## Try it
Beginning with the first line below, output every record verbatim and leave out the images.

------------------------------

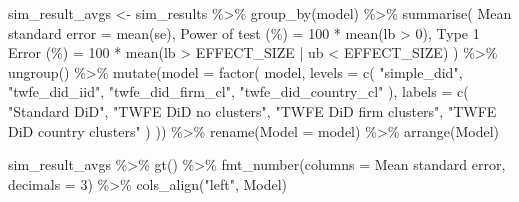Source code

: \documentclass[
  letterpaper,
  DIV=11,
  numbers=noendperiod]{scrartcl}
\newenvironment{Shaded}{\begin{snugshade}}{\end{snugshade}}
\newcommand{\AttributeTok}[1]{\textcolor[rgb]{0.40,0.45,0.13}{#1}}
\newcommand{\DecValTok}[1]{\textcolor[rgb]{0.68,0.00,0.00}{#1}}
\newcommand{\FunctionTok}[1]{\textcolor[rgb]{0.28,0.35,0.67}{#1}}
\newcommand{\NormalTok}[1]{\textcolor[rgb]{0.00,0.23,0.31}{#1}}
\newcommand{\OtherTok}[1]{\textcolor[rgb]{0.00,0.23,0.31}{#1}}
\newcommand{\SpecialCharTok}[1]{\textcolor[rgb]{0.37,0.37,0.37}{#1}}
\newcommand{\StringTok}[1]{\textcolor[rgb]{0.13,0.47,0.30}{#1}}
\begin{document}
\begin{Shaded}
\begin{Highlighting}[]
\NormalTok{sim\_result\_avgs }\OtherTok{\textless{}{-}}\NormalTok{ sim\_results }\SpecialCharTok{\%\textgreater{}\%} \FunctionTok{group\_by}\NormalTok{(model) }\SpecialCharTok{\%\textgreater{}\%} \FunctionTok{summarise}\NormalTok{(}
    \StringTok{\textasciigrave{}}\AttributeTok{Mean standard error}\StringTok{\textasciigrave{}} \OtherTok{=} \FunctionTok{mean}\NormalTok{(se),}
    \StringTok{\textasciigrave{}}\AttributeTok{Power of test (\%)}\StringTok{\textasciigrave{}} \OtherTok{=} \DecValTok{100} \SpecialCharTok{*} \FunctionTok{mean}\NormalTok{(lb }\SpecialCharTok{\textgreater{}} \DecValTok{0}\NormalTok{),}
    \StringTok{\textasciigrave{}}\AttributeTok{Type 1 Error (\%)}\StringTok{\textasciigrave{}} \OtherTok{=} \DecValTok{100} \SpecialCharTok{*} \FunctionTok{mean}\NormalTok{(lb }\SpecialCharTok{\textgreater{}}\NormalTok{ EFFECT\_SIZE }\SpecialCharTok{|}\NormalTok{ ub }\SpecialCharTok{\textless{}}\NormalTok{ EFFECT\_SIZE)}
\NormalTok{) }\SpecialCharTok{\%\textgreater{}\%} 
    \FunctionTok{ungroup}\NormalTok{() }\SpecialCharTok{\%\textgreater{}\%}
    \FunctionTok{mutate}\NormalTok{(}\AttributeTok{model =} \FunctionTok{factor}\NormalTok{(}
\NormalTok{        model, }
        \AttributeTok{levels =} \FunctionTok{c}\NormalTok{(}
            \StringTok{"simple\_did"}\NormalTok{, }\StringTok{"twfe\_did\_iid"}\NormalTok{, }
            \StringTok{"twfe\_did\_firm\_cl"}\NormalTok{, }\StringTok{"twfe\_did\_country\_cl"}
\NormalTok{        ),}
        \AttributeTok{labels =} \FunctionTok{c}\NormalTok{(}
            \StringTok{"Standard DiD"}\NormalTok{, }\StringTok{"TWFE DiD no clusters"}\NormalTok{, }
            \StringTok{"TWFE DiD firm clusters"}\NormalTok{, }\StringTok{"TWFE DiD country clusters"}
\NormalTok{        )}
\NormalTok{    )) }\SpecialCharTok{\%\textgreater{}\%}
    \FunctionTok{rename}\NormalTok{(}\AttributeTok{Model =}\NormalTok{ model) }\SpecialCharTok{\%\textgreater{}\%}
    \FunctionTok{arrange}\NormalTok{(Model)}

\NormalTok{sim\_result\_avgs }\SpecialCharTok{\%\textgreater{}\%} \FunctionTok{gt}\NormalTok{() }\SpecialCharTok{\%\textgreater{}\%} 
    \FunctionTok{fmt\_number}\NormalTok{(}\AttributeTok{columns =} \StringTok{\textasciigrave{}}\AttributeTok{Mean standard error}\StringTok{\textasciigrave{}}\NormalTok{, }\AttributeTok{decimals =} \DecValTok{3}\NormalTok{) }\SpecialCharTok{\%\textgreater{}\%}
    \FunctionTok{cols\_align}\NormalTok{(}\StringTok{"left"}\NormalTok{, Model)}
\end{Highlighting}
\end{Shaded}
\end{document}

------------------------------

## Exercise result
Source code

: \documentclass[
  letterpaper,
  DIV=11,
  numbers=noendperiod]{scrartcl}
\newenvironment{Shaded}{\begin{snugshade}}{\end{snugshade}}
\newcommand{\AttributeTok}[1]{\textcolor[rgb]{0.40,0.45,0.13}{#1}}
\newcommand{\DecValTok}[1]{\textcolor[rgb]{0.68,0.00,0.00}{#1}}
\newcommand{\FunctionTok}[1]{\textcolor[rgb]{0.28,0.35,0.67}{#1}}
\newcommand{\NormalTok}[1]{\textcolor[rgb]{0.00,0.23,0.31}{#1}}
\newcommand{\OtherTok}[1]{\textcolor[rgb]{0.00,0.23,0.31}{#1}}
\newcommand{\SpecialCharTok}[1]{\textcolor[rgb]{0.37,0.37,0.37}{#1}}
\newcommand{\StringTok}[1]{\textcolor[rgb]{0.13,0.47,0.30}{#1}}
\begin{document}
\begin{Shaded}
\begin{Highlighting}[]
\NormalTok{sim\_result\_avgs }\OtherTok{\textless{}{-}}\NormalTok{ sim\_results }\SpecialCharTok{\%\textgreater{}\%} \FunctionTok{group\_by}\NormalTok{(model) }\SpecialCharTok{\%\textgreater{}\%} \FunctionTok{summarise}\NormalTok{(}
    \StringTok{\textasciigrave{}}\AttributeTok{Mean standard error}\StringTok{\textasciigrave{}} \OtherTok{=} \FunctionTok{mean}\NormalTok{(se),}
    \StringTok{\textasciigrave{}}\AttributeTok{Power of test (\%)}\StringTok{\textasciigrave{}} \OtherTok{=} \DecValTok{100} \SpecialCharTok{*} \FunctionTok{mean}\NormalTok{(lb }\SpecialCharTok{\textgreater{}} \DecValTok{0}\NormalTok{),}
    \StringTok{\textasciigrave{}}\AttributeTok{Type 1 Error (\%)}\StringTok{\textasciigrave{}} \OtherTok{=} \DecValTok{100} \SpecialCharTok{*} \FunctionTok{mean}\NormalTok{(lb }\SpecialCharTok{\textgreater{}}\NormalTok{ EFFECT\_SIZE }\SpecialCharTok{|}\NormalTok{ ub }\SpecialCharTok{\textless{}}\NormalTok{ EFFECT\_SIZE)}
\NormalTok{) }\SpecialCharTok{\%\textgreater{}\%} 
    \FunctionTok{ungroup}\NormalTok{() }\SpecialCharTok{\%\textgreater{}\%}
    \FunctionTok{mutate}\NormalTok{(}\AttributeTok{model =} \FunctionTok{factor}\NormalTok{(}
\NormalTok{        model, }
        \AttributeTok{levels =} \FunctionTok{c}\NormalTok{(}
            \StringTok{"simple\_did"}\NormalTok{, }\StringTok{"twfe\_did\_iid"}\NormalTok{, }
            \StringTok{"twfe\_did\_firm\_cl"}\NormalTok{, }\StringTok{"twfe\_did\_country\_cl"}
\NormalTok{        ),}
        \AttributeTok{labels =} \FunctionTok{c}\NormalTok{(}
            \StringTok{"Standard DiD"}\NormalTok{, }\StringTok{"TWFE DiD no clusters"}\NormalTok{, }
            \StringTok{"TWFE DiD firm clusters"}\NormalTok{, }\StringTok{"TWFE DiD country clusters"}
\NormalTok{        )}
\NormalTok{    )) }\SpecialCharTok{\%\textgreater{}\%}
    \FunctionTok{rename}\NormalTok{(}\AttributeTok{Model =}\NormalTok{ model) }\SpecialCharTok{\%\textgreater{}\%}
    \FunctionTok{arrange}\NormalTok{(Model)}

\NormalTok{sim\_result\_avgs }\SpecialCharTok{\%\textgreater{}\%} \FunctionTok{gt}\NormalTok{() }\SpecialCharTok{\%\textgreater{}\%} 
    \FunctionTok{fmt\_number}\NormalTok{(}\AttributeTok{columns =} \StringTok{\textasciigrave{}}\AttributeTok{Mean standard error}\StringTok{\textasciigrave{}}\NormalTok{, }\AttributeTok{decimals =} \DecValTok{3}\NormalTok{) }\SpecialCharTok{\%\textgreater{}\%}
    \FunctionTok{cols\_align}\NormalTok{(}\StringTok{"left"}\NormalTok{, Model)}
\end{Highlighting}
\end{Shaded}
\end{document}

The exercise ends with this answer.